### Data shown
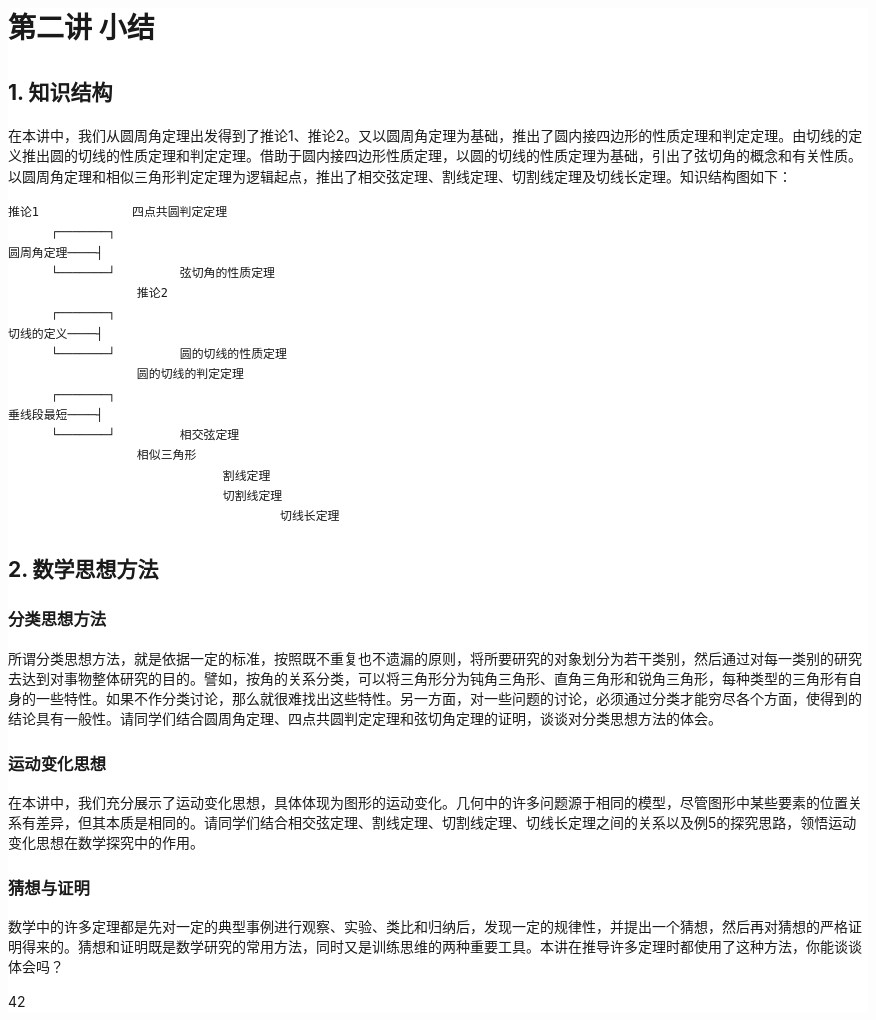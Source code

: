 # 第二讲 小结

## 1. 知识结构

在本讲中，我们从圆周角定理出发得到了推论1、推论2。又以圆周角定理为基础，推出了圆内接四边形的性质定理和判定定理。由切线的定义推出圆的切线的性质定理和判定定理。借助于圆内接四边形性质定理，以圆的切线的性质定理为基础，引出了弦切角的概念和有关性质。以圆周角定理和相似三角形判定定理为逻辑起点，推出了相交弦定理、割线定理、切割线定理及切线长定理。知识结构图如下：

```
推论1             四点共圆判定定理
      ┌───────┐
圆周角定理────┤
      └───────┘         弦切角的性质定理
                  推论2
      ┌───────┐
切线的定义────┤
      └───────┘         圆的切线的性质定理
                  圆的切线的判定定理
      ┌───────┐
垂线段最短────┤
      └───────┘         相交弦定理
                  相似三角形
                              割线定理
                              切割线定理
                                      切线长定理
```

## 2. 数学思想方法

### 分类思想方法

所谓分类思想方法，就是依据一定的标准，按照既不重复也不遗漏的原则，将所要研究的对象划分为若干类别，然后通过对每一类别的研究去达到对事物整体研究的目的。譬如，按角的关系分类，可以将三角形分为钝角三角形、直角三角形和锐角三角形，每种类型的三角形有自身的一些特性。如果不作分类讨论，那么就很难找出这些特性。另一方面，对一些问题的讨论，必须通过分类才能穷尽各个方面，使得到的结论具有一般性。请同学们结合圆周角定理、四点共圆判定定理和弦切角定理的证明，谈谈对分类思想方法的体会。

### 运动变化思想

在本讲中，我们充分展示了运动变化思想，具体体现为图形的运动变化。几何中的许多问题源于相同的模型，尽管图形中某些要素的位置关系有差异，但其本质是相同的。请同学们结合相交弦定理、割线定理、切割线定理、切线长定理之间的关系以及例5的探究思路，领悟运动变化思想在数学探究中的作用。

### 猜想与证明

数学中的许多定理都是先对一定的典型事例进行观察、实验、类比和归纳后，发现一定的规律性，并提出一个猜想，然后再对猜想的严格证明得来的。猜想和证明既是数学研究的常用方法，同时又是训练思维的两种重要工具。本讲在推导许多定理时都使用了这种方法，你能谈谈体会吗？

42
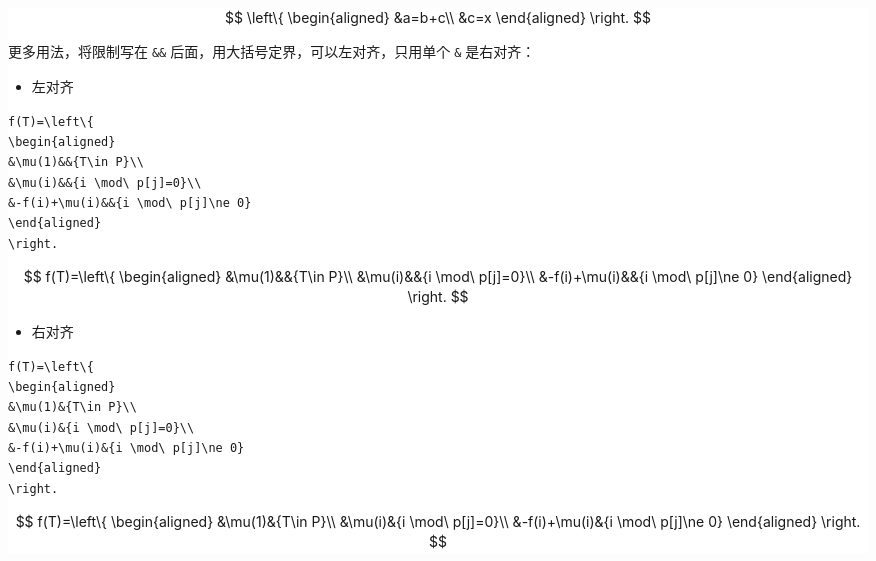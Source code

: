 
$$
\left\{
\begin{aligned}
&a=b+c\\
&c=x
\end{aligned}
\right.
$$


更多用法，将限制写在 `&&` 后面，用大括号定界，可以左对齐，只用单个 `&` 是右对齐：

- 左对齐

```
f(T)=\left\{
\begin{aligned}
&\mu(1)&&{T\in P}\\
&\mu(i)&&{i \mod\ p[j]=0}\\
&-f(i)+\mu(i)&&{i \mod\ p[j]\ne 0}
\end{aligned}
\right.
```


$$
f(T)=\left\{
\begin{aligned}
&\mu(1)&&{T\in P}\\
&\mu(i)&&{i \mod\ p[j]=0}\\
&-f(i)+\mu(i)&&{i \mod\ p[j]\ne 0}
\end{aligned}
\right.
$$


- 右对齐

```
f(T)=\left\{
\begin{aligned}
&\mu(1)&{T\in P}\\
&\mu(i)&{i \mod\ p[j]=0}\\
&-f(i)+\mu(i)&{i \mod\ p[j]\ne 0}
\end{aligned}
\right.
```


$$
f(T)=\left\{
\begin{aligned}
&\mu(1)&{T\in P}\\
&\mu(i)&{i \mod\ p[j]=0}\\
&-f(i)+\mu(i)&{i \mod\ p[j]\ne 0}
\end{aligned}
\right.
$$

### Problem details
Only an exact, picture-free copy of the entries counts as the answer.

### Result
Source code

: # 第二讲 小结

## 1. 知识结构

在本讲中，我们从圆周角定理出发得到了推论1、推论2。又以圆周角定理为基础，推出了圆内接四边形的性质定理和判定定理。由切线的定义推出圆的切线的性质定理和判定定理。借助于圆内接四边形性质定理，以圆的切线的性质定理为基础，引出了弦切角的概念和有关性质。以圆周角定理和相似三角形判定定理为逻辑起点，推出了相交弦定理、割线定理、切割线定理及切线长定理。知识结构图如下：

```
推论1             四点共圆判定定理
      ┌───────┐
圆周角定理────┤
      └───────┘         弦切角的性质定理
                  推论2
      ┌───────┐
切线的定义────┤
      └───────┘         圆的切线的性质定理
                  圆的切线的判定定理
      ┌───────┐
垂线段最短────┤
      └───────┘         相交弦定理
                  相似三角形
                              割线定理
                              切割线定理
                                      切线长定理
```

## 2. 数学思想方法

### 分类思想方法

所谓分类思想方法，就是依据一定的标准，按照既不重复也不遗漏的原则，将所要研究的对象划分为若干类别，然后通过对每一类别的研究去达到对事物整体研究的目的。譬如，按角的关系分类，可以将三角形分为钝角三角形、直角三角形和锐角三角形，每种类型的三角形有自身的一些特性。如果不作分类讨论，那么就很难找出这些特性。另一方面，对一些问题的讨论，必须通过分类才能穷尽各个方面，使得到的结论具有一般性。请同学们结合圆周角定理、四点共圆判定定理和弦切角定理的证明，谈谈对分类思想方法的体会。

### 运动变化思想

在本讲中，我们充分展示了运动变化思想，具体体现为图形的运动变化。几何中的许多问题源于相同的模型，尽管图形中某些要素的位置关系有差异，但其本质是相同的。请同学们结合相交弦定理、割线定理、切割线定理、切线长定理之间的关系以及例5的探究思路，领悟运动变化思想在数学探究中的作用。

### 猜想与证明

数学中的许多定理都是先对一定的典型事例进行观察、实验、类比和归纳后，发现一定的规律性，并提出一个猜想，然后再对猜想的严格证明得来的。猜想和证明既是数学研究的常用方法，同时又是训练思维的两种重要工具。本讲在推导许多定理时都使用了这种方法，你能谈谈体会吗？

42
Source code

: 
$$
\left\{
\begin{aligned}
&a=b+c\\
&c=x
\end{aligned}
\right.
$$


更多用法，将限制写在 `&&` 后面，用大括号定界，可以左对齐，只用单个 `&` 是右对齐：

- 左对齐

```
f(T)=\left\{
\begin{aligned}
&\mu(1)&&{T\in P}\\
&\mu(i)&&{i \mod\ p[j]=0}\\
&-f(i)+\mu(i)&&{i \mod\ p[j]\ne 0}
\end{aligned}
\right.
```


$$
f(T)=\left\{
\begin{aligned}
&\mu(1)&&{T\in P}\\
&\mu(i)&&{i \mod\ p[j]=0}\\
&-f(i)+\mu(i)&&{i \mod\ p[j]\ne 0}
\end{aligned}
\right.
$$


- 右对齐

```
f(T)=\left\{
\begin{aligned}
&\mu(1)&{T\in P}\\
&\mu(i)&{i \mod\ p[j]=0}\\
&-f(i)+\mu(i)&{i \mod\ p[j]\ne 0}
\end{aligned}
\right.
```


$$
f(T)=\left\{
\begin{aligned}
&\mu(1)&{T\in P}\\
&\mu(i)&{i \mod\ p[j]=0}\\
&-f(i)+\mu(i)&{i \mod\ p[j]\ne 0}
\end{aligned}
\right.
$$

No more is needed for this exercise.